Spring skiing sounds like fun, right? Warmer temperatures, laid back crowds, decent base…blah, blah, blah. For the first couple of hours everything holds true. The runs are great and the kids are happy. Sometime around noon as the sun bakes off any cloud cover you slowly descend into a slushy hell known as the last run of the day.
The crowds wake up from their jaeger bomb comas for the two runs they will do for the day before going back to an après scene focused on even more jaeger bombs, but not before completely chewing up all of the decent runs and clogging the lift lines. Seriously bro, do you even lift? Sorry, I could not help myself.
Spring skiing starts off with so much potential and ends up being a sufferfest of slogging through snow more reminiscent of mashed potatoes than anything else. At least my kids do not complain about cold fingers and toes. So I have that going for me.
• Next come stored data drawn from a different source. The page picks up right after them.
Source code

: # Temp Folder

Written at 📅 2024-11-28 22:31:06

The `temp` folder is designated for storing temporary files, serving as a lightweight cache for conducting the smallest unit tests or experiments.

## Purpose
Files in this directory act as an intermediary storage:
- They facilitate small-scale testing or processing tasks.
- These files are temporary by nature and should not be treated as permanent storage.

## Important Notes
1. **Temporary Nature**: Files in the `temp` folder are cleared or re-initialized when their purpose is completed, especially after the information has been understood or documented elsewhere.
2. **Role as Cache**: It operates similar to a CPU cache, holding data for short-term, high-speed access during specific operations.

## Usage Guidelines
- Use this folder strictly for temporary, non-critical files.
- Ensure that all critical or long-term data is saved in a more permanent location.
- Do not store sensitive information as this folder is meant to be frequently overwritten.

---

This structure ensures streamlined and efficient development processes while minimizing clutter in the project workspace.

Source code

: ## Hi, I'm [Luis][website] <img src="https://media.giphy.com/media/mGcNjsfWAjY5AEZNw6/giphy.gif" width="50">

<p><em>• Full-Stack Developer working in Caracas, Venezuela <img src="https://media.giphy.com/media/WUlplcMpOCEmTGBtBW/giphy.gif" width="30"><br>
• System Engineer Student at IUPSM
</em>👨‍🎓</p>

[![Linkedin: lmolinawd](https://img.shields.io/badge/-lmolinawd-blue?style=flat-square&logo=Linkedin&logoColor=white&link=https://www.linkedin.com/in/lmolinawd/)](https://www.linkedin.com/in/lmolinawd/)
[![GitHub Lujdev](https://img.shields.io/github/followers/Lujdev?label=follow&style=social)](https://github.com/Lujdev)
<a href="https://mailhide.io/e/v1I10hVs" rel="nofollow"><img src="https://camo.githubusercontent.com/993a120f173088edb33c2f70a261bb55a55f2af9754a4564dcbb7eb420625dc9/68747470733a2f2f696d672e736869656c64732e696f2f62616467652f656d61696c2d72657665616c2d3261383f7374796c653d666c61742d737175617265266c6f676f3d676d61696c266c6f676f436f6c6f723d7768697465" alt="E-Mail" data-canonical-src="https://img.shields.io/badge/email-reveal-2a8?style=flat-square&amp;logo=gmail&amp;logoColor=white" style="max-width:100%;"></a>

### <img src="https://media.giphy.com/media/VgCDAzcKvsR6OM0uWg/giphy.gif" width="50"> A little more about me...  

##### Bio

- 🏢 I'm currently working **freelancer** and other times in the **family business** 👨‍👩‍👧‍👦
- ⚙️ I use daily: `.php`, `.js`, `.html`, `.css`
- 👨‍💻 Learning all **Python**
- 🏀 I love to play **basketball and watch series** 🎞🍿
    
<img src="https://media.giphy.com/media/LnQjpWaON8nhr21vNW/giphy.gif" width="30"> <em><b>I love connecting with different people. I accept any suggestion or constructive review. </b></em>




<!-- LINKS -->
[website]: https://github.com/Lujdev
Spring biking is never meant to be fun and no one is really going to try and convince you otherwise. The weather is usually leaning toward cold and wet. The wind is never blowing less than ten to fifteen miles an hour with gusts of double those numbers. And your legs are somehow not prepared for even a light day despite a winter of working out and skiing.
You spend the first few rides wiping snot every five minutes, huffing cold air like an asthmatic weed smoker, and generally struggling to push a gear that would be light in the middle of July. What the hell spring? At some point during every early spring ride you ask yourself why you do this and why aren’t you inside watching Netflix?
Why? Because we are masochists who need to suffer in order to feel alive. None of this activity is necessary to our living yet it is essential to our happiness. We are smug in looking across the bar at a fellow skier with sun burnt cheeks and a wiped out thousand yard stare at the end of a long day plowing through snow cone conditions. We are a member of that tribe. We wave stealthily to the other hardy cyclists out in these early days of spring knowing that their lungs are struggling to suck down air just like us. We are bonded in our suffering.
It is easy to go out when the skies are clear, the temps are in the teens, and there is an inch of fresh snow on the front side of the mountain. It is easy to get in the saddle when the sun is out, the wind is mild, and your neighbors are out mowing their lawns. What defines us as members of a different tribe is when we commit to the suffering willingly.